# Guerrilla grow plan



## Botany_Bob (Sep 18, 2006)

Just getting started planning for the upcoming 2006-2007 grow season and was wondering if anyone had any special guerrilla grow tips they wanted to share. I was thinking about getting my seeds online maybe 2 different strains thinking about Durban Poison and Swazi from Nirvanna Seeds then starting them in winter (What month should I start them?). Develop my site in early spring (Is it better to plant a large group or spread the plants out over a larger area in clumps of 2 or 3 plants?). Ammend the holes with water holding polymers, time release nutes, and good potting soil on one day and then coming back the next day with the plants. Then leave the plants to do their thing and stay away from them until the 12/12 natural lighting occurs in August. Take out all the males and wait for flowering to finish to return to the plants for harvest. I live in the South so I think mother nature will take care of their water needs. Any thoughts? Any tips?


----------



## Bulgarblast (Sep 18, 2006)

Hi BB. I can't comment too much on your plan as I'm a newbie to all this meself. But taking what ive learned from my current grow, I would be concerned by you leaving them to 'do their thing' as in my experience that means insects and other critters doing their thing too...

I think without regular insect repelant spraying, my favourite girl would be my favourite ex!

Good luck anyhow.


----------



## Hick (Sep 26, 2006)

hullo bot'bob...the problem with "time released" ferts, they don't release what the plant needs, when it needs it. They simply release ferts. MJ needs different nutrients through different stages.
  For mj to grow to its potential, _it must be cared for_. "IMHO", in most cases/scenarios, mj won't survive, let alone produce a quality crop without routine maintenance. Bugs, critters, drought wil most likely be visiting your plants, as should their caretaker..You're spending hard earned money on seed, why risk throwing it away.
    IMHO, spreading the plants, 2-3 per spot, will increase your chance of success.


----------



## Constantlyhigh (Oct 1, 2006)

I've never had a heavy plot of plants growing and my best record is 3 plants from seed to harvest.  I suggest a few areas of 2-3 plants.  My plnats ended up to be stealthy, but by the end of the season the plants proving cover for my bud have started to fall back or get mashed down by some recent heavy rains, so now my plants are not as hidden as they were during the summer.

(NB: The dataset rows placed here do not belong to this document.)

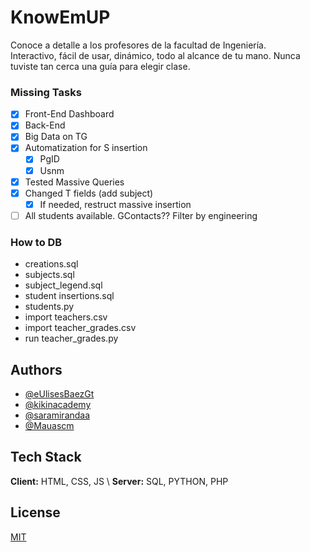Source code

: # KnowEmUP
Conoce a detalle a los profesores de la facultad de Ingeniería. \
Interactivo, fácil de usar, dinámico, todo al alcance de tu mano. Nunca tuviste tan cerca una guía para elegir clase. 

### Missing Tasks
- [x] Front-End Dashboard
- [x] Back-End
- [x] Big Data on TG
- [x] Automatization for S insertion
    - [x] PgID
    - [x] Usnm
- [x] Tested Massive Queries
- [x] Changed T fields (add subject)
    - [x] If needed, restruct massive insertion
- [ ] All students available. GContacts?? Filter by engineering

### How to DB
- creations.sql
- subjects.sql
- subject_legend.sql
- student insertions.sql
- students.py
- import teachers.csv
- import teacher_grades.csv
- run teacher_grades.py

## Authors
- [@eUlisesBaezGt](https://github.com/eUlisesBaezGt)
- [@kikinacademy](https://github.com/kikinacademy)
- [@saramirandaa](https://github.com/saramirandaa)
- [@Mauascm](https://github.com/Mauascm)

## Tech Stack
**Client:** HTML, CSS, JS \\
**Server:** SQL, PYTHON, PHP

## License
[MIT](https://choosealicense.com/licenses/mit/)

Not too concerned though, it still takes an effort to get tomy grow area.


----------



## longtimegrower (Oct 11, 2006)

Hello B,B not sure what part of the south you are in but here is something that may help . Others that don`t no what im talking about but you might. If there is any cudzoo growing in your area mj will grow like crazy planted in it. The more sun you have the better it will do. Plants seem to strive there . It makes great cover too because it covers everything when growing. The only way for your plants to be seen is from the air. Only one draw back you have to go at least once every three weeks and cut back the runners or they will  cover it over. As cudzoo grows it makes lots of organic matter along with the shade holds moisture on the dryest years. If you dont have any in your area look for an area of newly cut timber around two years old.  find some big rottin log piles plant your plants in top of the piles. In the right places your shovel will go 2 feet in the ground with no effort and mj will grow like crazy if  you get your plants off to a good start and don`t stunt them like so many people do. Also i have even taken a wooden frame and sheet of plastic out to the grow site in the spring fill it with good dirt and plant and cover with plastic. Be sure to remove plastic before tops of plants hit it. Then just transplant to the spot you want the plants. Be sure not to leave grow bed were someone might see it. A lot of plants are found not because of seeing the plants but because someone sees some old flower pots or cups left in the area.  Im a southern grower from the miss. delta. I cant tell you anything about inside growing but i can about gurrilla growing. peace slim


----------